What you have to do — How many lines in the data below contain the word "void"? State only the number.

[Saved data entries]
*** Block opens ***
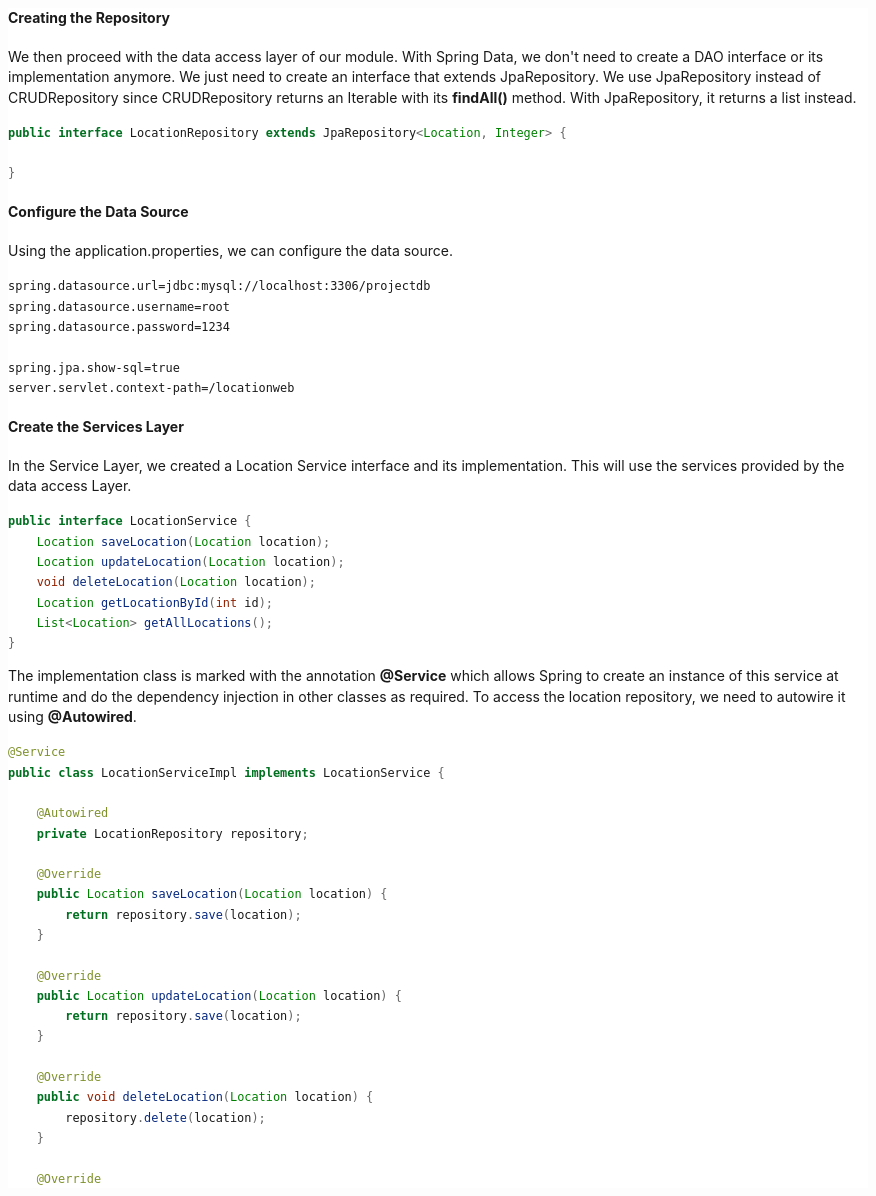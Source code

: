 #### Creating the Repository

We then proceed with the data access layer of our module. With Spring Data, we don't need to create a DAO interface or its implementation anymore. We just need to create an interface that extends JpaRepository. We use JpaRepository instead of CRUDRepository since CRUDRepository returns an Iterable with its **findAll()** method. With JpaRepository, it returns a list instead.

```java
public interface LocationRepository extends JpaRepository<Location, Integer> {

}
```

#### Configure the Data Source

Using the application.properties, we can configure the data source.

```
spring.datasource.url=jdbc:mysql://localhost:3306/projectdb
spring.datasource.username=root
spring.datasource.password=1234

spring.jpa.show-sql=true
server.servlet.context-path=/locationweb
```

#### Create the Services Layer

In the Service Layer, we created a Location Service interface and its implementation. This will use the services provided by the data access Layer.

```java
public interface LocationService {
	Location saveLocation(Location location);
	Location updateLocation(Location location);
	void deleteLocation(Location location);
	Location getLocationById(int id);
	List<Location> getAllLocations();
}
```

The implementation class is marked with the annotation **@Service** which allows Spring to create an instance of this service at runtime and do the dependency injection in other classes as required. To access the location repository, we need to autowire it using **@Autowired**.

```java
@Service
public class LocationServiceImpl implements LocationService {

	@Autowired
	private LocationRepository repository;

	@Override
	public Location saveLocation(Location location) {
		return repository.save(location);
	}

	@Override
	public Location updateLocation(Location location) {
		return repository.save(location);
	}

	@Override
	public void deleteLocation(Location location) {
		repository.delete(location);
	}

	@Override
```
*** Block closes ***
Answer area — 2